嗯，我们稍后也会需要我们的参与者和评论者网络，因此我们也将它们定义为__init__实例变量。

# ALG STEP 1
# Initialize actor and critic networks
self.actor = FeedForwardNN(self.obs_dim, self.act_dim)
self.critic = FeedForwardNN(self.obs_dim, 1)

And we’re done with step 1! Officially done with 1/8 of PPO. Here’s the code so far:

第一步完成了！正式使用1/8的PPO完成。这是到目前为止的代码：

Onto Step 2 now.

现在进入步骤2。

Easy. They want us to define a for loop to learn for some number of iterations. Now we could loop by iterations, but we also know that Stable Baselines PPO2 makes you specify how many timesteps to train in total when calling learn. Let’s follow that design. This way, instead of counting off to infinite iterations, we can specify how many timesteps to train before we stop.

简单。他们希望我们定义一个for循环，以学习一些迭代次数。现在我们可以循环进行迭代，但是我们也知道，稳定基准PPO2可以让您指定在调用learn时总共要训练多少个时间步长。让我们遵循该设计。这样，我们可以指定停止之前需要训练的时间步长，而不必计算无限迭代。

def learn(self, total_timesteps):
  t_so_far = 0 # Timesteps simulated so far  while t_so_far < total_timesteps:              # ALG STEP 2
    # Increment t_so_far somewhere below

Step 2, done. Here’s the code so far:

步骤2，完成。这是到目前为止的代码：

Step 3:

第三步：

Our first mini-challenge. We need to collect data from a set of episodes by running our current actor policy. Sure, sounds like a rollout to me. We can call our data collected in each rollout a batch. Now what data do we need? Let’s take a little look ahead in our pseudocode.

我们的第一个小挑战。我们需要通过运行当前的演员策略从一组情节中收集数据。当然，对我来说听起来像是一次rollout 。我们可以将每次rollout收集的数据称为batch 。现在我们需要什么数据？让我们先看一下伪代码。

Looks like we’ll need observations per timestep as I see sₜ in steps 6 and 7. We’ll also need actions per timesteps with aₜ in steps 6 and 7, action probabilities with π_θ (aₜ | sₜ) in step 6, and rewards-to-go with Rₜ in step 4 and 7. Oh, and don’t forget that in order to increment t_so_far in learn, we’ll need to know how many timesteps are simulated per batch; let’s return the lengths of each episode run in our batch (not summing yet because it can be used for logging average episodic length later too. You can also just sum the episodic lengths before returning, doesn’t really matter).

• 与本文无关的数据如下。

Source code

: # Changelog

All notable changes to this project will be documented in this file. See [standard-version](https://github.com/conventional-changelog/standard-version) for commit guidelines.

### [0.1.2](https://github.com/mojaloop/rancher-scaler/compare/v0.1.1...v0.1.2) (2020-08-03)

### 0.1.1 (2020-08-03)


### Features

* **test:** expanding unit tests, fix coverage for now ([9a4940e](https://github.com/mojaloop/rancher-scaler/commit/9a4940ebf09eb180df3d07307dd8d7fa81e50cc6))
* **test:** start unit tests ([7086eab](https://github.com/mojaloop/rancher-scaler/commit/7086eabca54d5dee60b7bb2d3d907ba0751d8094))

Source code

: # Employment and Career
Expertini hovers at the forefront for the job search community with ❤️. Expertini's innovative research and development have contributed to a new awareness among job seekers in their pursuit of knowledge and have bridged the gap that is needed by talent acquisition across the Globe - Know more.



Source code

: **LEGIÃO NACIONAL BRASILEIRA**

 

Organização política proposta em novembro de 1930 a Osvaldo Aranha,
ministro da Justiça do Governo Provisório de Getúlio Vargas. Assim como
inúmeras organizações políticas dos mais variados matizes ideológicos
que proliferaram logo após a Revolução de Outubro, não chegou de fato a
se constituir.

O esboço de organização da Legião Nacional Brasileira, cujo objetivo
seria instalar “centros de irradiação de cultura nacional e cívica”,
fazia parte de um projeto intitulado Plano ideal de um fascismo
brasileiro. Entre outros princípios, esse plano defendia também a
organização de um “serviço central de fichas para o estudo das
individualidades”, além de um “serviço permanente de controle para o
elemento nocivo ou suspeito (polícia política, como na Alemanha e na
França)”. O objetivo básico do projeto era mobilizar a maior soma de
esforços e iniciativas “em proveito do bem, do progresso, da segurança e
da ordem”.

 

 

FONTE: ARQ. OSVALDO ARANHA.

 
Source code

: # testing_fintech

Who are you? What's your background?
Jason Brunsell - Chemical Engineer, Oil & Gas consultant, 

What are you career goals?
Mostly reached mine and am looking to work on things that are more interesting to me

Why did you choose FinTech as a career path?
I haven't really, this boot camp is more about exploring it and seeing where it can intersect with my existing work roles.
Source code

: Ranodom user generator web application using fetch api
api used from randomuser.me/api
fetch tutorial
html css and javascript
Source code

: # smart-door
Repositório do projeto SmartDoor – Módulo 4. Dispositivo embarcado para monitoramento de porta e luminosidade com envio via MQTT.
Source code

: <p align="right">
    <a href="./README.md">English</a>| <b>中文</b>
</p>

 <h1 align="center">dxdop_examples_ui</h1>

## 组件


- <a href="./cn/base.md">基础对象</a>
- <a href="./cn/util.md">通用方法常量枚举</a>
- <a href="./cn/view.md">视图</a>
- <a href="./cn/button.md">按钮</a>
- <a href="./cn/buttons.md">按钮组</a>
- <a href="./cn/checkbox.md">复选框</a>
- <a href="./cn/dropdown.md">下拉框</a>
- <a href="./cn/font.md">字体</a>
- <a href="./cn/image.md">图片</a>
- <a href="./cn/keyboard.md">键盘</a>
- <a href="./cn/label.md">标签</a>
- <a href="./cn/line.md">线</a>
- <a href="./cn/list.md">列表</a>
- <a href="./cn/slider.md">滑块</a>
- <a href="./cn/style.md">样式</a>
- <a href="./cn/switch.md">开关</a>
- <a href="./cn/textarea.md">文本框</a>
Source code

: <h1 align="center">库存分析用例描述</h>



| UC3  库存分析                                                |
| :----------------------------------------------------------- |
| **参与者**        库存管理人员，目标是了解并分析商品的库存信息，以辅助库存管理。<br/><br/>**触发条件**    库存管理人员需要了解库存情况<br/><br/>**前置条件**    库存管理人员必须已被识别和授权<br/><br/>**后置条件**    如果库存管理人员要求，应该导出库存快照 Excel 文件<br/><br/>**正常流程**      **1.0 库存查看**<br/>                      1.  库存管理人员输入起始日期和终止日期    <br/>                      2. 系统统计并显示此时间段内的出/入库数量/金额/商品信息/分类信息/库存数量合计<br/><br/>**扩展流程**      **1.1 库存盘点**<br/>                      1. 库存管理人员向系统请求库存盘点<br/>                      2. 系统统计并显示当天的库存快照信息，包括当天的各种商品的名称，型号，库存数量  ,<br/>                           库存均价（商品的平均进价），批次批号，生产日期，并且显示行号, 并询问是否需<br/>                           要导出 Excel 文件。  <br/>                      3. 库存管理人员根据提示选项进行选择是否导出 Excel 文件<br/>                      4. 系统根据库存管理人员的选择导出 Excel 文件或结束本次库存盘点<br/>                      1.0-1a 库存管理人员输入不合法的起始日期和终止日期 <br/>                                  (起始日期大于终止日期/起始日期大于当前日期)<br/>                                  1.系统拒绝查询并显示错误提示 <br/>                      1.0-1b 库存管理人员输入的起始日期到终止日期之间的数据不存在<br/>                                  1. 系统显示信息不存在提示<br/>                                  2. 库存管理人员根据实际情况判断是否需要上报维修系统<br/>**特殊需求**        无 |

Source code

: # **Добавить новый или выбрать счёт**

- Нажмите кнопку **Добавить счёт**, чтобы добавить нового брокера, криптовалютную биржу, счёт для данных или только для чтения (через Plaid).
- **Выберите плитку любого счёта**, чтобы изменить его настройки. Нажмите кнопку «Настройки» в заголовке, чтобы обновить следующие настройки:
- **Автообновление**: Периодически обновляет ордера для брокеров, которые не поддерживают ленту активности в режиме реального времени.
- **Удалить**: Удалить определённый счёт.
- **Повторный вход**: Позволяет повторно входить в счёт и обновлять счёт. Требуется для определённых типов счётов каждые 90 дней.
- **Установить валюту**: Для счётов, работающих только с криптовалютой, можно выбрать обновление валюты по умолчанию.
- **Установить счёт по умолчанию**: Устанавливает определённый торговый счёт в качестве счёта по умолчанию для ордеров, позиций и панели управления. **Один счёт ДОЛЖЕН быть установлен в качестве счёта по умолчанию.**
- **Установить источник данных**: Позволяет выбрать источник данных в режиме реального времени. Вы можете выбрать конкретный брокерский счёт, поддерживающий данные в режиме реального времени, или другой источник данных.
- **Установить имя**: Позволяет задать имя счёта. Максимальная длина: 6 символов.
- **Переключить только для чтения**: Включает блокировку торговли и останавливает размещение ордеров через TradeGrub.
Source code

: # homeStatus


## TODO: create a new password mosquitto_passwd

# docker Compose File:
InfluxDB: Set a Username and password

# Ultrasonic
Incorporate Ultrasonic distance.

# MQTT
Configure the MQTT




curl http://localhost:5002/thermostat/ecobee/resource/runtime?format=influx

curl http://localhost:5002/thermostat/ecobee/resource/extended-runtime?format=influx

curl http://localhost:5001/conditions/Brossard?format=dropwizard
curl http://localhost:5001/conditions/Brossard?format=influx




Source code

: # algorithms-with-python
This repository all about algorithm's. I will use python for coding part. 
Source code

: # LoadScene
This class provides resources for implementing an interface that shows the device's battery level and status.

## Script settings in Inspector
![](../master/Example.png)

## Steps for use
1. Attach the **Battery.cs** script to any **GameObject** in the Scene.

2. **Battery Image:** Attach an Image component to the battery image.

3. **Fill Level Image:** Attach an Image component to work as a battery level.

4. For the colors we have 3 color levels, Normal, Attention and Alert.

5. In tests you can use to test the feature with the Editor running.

看起来我们将需要在每个时间步进行观察，就像在步骤6和7中看到sₜ一样。在步骤6和7中，我们还需要在每个时间步中使用aₜ进行操作，在步骤6中需要π_θ(aₜ|sₜ)的操作概率，并获得奖励与Rₜ-to-go在第4和第7。哦，不要忘记的是，为了增加t_so_far在learn ，我们需要知道有多少时间步每批进行模拟; 让我们返回批处理中运行的每个情节的长度(尚未汇总，因为它也可以用于以后记录平均情节长度。您也可以在返回之前仅对情节长度进行求和，这没关系)。

We’ll also have to figure out how many timesteps to run per batch; sounds like a hyperparameter to me. We’ll first create a function _init_hyperparameters to define some default hyperparameters, and call the function from our __init__.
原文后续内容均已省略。